The answer is every line in the data below that contains the word "Four".
--- START ---
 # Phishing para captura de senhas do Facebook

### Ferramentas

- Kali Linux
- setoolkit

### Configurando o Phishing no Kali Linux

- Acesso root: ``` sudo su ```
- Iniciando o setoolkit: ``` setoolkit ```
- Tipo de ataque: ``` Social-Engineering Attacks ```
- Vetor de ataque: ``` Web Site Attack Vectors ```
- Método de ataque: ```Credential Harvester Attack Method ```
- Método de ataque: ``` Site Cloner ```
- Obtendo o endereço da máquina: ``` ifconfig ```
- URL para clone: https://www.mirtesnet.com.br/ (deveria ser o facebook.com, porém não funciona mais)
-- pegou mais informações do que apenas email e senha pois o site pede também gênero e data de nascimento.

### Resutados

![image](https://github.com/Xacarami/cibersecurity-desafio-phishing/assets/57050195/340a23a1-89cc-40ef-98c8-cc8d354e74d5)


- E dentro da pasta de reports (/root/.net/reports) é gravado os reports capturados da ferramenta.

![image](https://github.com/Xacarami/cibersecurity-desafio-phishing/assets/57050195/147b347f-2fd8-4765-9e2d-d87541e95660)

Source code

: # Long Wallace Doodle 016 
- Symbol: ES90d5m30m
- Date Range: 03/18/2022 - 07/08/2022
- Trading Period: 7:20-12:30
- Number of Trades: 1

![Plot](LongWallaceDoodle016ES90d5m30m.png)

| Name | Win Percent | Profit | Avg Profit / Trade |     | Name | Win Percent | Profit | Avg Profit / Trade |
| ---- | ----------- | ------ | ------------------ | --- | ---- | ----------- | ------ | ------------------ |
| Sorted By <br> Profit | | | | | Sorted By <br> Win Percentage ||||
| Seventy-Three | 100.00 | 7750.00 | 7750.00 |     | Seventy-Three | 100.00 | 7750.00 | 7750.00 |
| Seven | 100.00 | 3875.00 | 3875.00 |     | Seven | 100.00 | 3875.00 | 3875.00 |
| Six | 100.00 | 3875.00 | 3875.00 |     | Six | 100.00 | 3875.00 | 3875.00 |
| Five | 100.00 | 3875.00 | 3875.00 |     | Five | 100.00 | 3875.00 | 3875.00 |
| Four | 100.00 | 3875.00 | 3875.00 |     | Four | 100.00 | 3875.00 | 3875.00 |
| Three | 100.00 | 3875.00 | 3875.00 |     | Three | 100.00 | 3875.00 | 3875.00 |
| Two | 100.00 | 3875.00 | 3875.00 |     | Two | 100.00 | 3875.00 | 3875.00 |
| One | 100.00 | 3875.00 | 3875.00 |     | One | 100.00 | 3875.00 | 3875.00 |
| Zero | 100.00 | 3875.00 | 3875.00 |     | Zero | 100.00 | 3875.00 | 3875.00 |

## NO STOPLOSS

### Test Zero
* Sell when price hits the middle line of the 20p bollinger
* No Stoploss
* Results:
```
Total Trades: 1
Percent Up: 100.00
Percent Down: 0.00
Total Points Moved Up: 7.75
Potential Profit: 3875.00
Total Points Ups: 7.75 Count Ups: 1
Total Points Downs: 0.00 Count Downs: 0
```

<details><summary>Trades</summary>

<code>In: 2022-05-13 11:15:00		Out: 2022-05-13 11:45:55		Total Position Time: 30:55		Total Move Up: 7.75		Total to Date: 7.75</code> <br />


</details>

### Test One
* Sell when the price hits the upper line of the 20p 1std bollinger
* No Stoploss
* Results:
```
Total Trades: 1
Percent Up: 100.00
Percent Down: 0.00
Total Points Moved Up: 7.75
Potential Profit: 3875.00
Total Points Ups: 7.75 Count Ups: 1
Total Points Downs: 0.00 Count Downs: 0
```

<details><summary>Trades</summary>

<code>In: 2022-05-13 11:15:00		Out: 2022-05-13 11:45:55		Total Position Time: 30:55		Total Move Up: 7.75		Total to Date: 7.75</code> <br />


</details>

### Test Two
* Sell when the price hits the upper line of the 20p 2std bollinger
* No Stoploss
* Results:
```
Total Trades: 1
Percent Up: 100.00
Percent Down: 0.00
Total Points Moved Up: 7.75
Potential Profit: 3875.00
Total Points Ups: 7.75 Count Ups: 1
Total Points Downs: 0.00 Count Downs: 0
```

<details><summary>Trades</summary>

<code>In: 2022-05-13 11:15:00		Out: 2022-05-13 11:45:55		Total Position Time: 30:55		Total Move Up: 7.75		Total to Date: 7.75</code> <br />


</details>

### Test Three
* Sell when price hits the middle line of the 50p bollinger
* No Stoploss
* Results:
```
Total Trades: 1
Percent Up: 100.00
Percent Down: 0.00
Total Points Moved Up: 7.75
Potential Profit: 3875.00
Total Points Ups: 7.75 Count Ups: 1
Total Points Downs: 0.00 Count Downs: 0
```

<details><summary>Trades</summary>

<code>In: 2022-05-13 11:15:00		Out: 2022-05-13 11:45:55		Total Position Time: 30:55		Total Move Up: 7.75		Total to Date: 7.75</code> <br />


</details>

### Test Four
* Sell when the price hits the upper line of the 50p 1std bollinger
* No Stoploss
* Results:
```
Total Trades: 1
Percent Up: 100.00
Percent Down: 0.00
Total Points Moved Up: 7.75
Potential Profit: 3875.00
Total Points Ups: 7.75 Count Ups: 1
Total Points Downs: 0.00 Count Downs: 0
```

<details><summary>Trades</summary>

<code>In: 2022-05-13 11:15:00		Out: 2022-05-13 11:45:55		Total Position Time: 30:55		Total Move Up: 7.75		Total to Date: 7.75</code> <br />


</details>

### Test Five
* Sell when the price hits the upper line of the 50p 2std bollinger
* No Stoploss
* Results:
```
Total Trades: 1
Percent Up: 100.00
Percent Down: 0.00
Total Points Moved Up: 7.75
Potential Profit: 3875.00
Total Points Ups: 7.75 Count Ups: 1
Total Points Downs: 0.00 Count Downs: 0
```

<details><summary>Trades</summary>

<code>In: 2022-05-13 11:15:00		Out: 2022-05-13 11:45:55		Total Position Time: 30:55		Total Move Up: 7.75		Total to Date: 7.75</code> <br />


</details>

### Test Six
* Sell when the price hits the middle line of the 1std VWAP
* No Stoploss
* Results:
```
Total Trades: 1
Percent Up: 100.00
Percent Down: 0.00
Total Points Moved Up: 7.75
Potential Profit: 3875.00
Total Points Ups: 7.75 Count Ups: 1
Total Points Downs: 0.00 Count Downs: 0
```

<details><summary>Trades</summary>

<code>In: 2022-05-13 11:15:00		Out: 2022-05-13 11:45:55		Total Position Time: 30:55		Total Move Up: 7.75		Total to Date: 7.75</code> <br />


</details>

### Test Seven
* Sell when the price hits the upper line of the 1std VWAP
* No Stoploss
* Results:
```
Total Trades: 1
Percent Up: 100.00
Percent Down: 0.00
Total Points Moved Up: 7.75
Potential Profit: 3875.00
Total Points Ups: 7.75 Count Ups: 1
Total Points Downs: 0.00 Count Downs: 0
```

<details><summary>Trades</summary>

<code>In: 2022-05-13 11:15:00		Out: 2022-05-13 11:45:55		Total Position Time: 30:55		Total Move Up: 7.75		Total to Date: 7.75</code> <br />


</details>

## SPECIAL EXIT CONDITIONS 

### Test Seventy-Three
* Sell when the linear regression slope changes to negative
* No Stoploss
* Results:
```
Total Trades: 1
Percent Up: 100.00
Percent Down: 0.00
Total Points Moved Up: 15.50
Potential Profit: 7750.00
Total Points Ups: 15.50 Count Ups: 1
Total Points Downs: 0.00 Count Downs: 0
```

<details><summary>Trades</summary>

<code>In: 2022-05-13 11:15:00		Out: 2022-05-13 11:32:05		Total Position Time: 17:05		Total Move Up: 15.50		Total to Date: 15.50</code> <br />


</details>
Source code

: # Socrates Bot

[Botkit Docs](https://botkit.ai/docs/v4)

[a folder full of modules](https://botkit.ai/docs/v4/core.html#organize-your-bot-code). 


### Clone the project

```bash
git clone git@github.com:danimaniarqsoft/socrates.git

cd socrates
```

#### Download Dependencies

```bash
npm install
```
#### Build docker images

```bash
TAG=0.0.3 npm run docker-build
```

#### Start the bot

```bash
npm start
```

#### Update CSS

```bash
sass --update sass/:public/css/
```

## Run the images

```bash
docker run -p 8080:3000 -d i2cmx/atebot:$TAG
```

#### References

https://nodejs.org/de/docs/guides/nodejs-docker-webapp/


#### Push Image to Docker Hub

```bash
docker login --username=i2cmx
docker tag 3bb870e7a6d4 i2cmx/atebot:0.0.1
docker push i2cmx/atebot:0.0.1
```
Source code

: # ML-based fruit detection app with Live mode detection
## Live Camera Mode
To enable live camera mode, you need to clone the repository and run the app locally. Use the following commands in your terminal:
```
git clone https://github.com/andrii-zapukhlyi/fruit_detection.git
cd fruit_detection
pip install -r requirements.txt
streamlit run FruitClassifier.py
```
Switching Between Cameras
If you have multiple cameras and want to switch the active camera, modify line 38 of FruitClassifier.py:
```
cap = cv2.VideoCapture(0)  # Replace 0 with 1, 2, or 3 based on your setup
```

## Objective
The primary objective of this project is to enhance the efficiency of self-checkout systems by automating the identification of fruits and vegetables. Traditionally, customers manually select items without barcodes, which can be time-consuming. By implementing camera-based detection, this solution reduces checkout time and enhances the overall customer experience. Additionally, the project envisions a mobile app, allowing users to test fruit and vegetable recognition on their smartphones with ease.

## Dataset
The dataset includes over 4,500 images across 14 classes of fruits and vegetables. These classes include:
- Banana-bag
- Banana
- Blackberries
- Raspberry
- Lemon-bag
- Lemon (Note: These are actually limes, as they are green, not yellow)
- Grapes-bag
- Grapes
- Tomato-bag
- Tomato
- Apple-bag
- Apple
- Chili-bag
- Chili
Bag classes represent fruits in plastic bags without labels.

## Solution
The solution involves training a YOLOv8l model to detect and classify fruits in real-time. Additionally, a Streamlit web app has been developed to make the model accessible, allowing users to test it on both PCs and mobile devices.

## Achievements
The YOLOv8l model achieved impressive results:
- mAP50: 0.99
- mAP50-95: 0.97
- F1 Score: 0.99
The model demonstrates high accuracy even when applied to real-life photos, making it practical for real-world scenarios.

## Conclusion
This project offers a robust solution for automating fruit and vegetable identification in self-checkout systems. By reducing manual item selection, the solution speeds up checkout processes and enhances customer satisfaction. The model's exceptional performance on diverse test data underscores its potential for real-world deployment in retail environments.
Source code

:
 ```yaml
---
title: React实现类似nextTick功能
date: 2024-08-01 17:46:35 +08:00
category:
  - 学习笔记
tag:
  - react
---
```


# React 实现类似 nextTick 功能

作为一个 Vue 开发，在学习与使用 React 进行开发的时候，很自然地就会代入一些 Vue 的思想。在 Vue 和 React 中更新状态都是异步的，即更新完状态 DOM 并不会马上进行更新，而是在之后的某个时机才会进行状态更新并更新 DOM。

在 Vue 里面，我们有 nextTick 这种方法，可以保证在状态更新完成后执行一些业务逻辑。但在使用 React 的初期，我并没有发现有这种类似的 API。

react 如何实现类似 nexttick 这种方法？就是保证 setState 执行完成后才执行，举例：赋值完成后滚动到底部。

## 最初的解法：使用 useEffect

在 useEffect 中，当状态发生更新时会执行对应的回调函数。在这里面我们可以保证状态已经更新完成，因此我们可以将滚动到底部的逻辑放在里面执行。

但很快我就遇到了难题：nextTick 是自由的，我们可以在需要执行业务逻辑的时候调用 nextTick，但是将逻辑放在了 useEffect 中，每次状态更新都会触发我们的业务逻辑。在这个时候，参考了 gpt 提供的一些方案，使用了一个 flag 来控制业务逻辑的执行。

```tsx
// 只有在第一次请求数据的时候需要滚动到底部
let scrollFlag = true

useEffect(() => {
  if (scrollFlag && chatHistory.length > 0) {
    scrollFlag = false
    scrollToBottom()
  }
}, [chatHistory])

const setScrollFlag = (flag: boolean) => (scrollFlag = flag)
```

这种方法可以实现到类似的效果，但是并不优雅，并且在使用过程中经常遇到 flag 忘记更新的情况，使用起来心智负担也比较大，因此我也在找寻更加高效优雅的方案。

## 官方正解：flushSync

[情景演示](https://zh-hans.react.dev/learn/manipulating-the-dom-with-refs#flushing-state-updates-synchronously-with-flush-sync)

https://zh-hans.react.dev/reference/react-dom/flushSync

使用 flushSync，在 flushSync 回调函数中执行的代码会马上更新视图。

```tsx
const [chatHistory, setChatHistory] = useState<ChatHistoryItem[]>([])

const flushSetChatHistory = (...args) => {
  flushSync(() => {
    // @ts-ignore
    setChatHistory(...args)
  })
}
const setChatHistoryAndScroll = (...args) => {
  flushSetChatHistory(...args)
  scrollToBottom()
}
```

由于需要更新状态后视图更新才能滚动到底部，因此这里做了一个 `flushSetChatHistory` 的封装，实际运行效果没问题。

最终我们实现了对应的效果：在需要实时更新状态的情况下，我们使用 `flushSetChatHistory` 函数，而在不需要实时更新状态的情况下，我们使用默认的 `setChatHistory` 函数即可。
--- END ---
EXPECTED ANSWER:
| Four | 100.00 | 3875.00 | 3875.00 |     | Four | 100.00 | 3875.00 | 3875.00 |
### Test Four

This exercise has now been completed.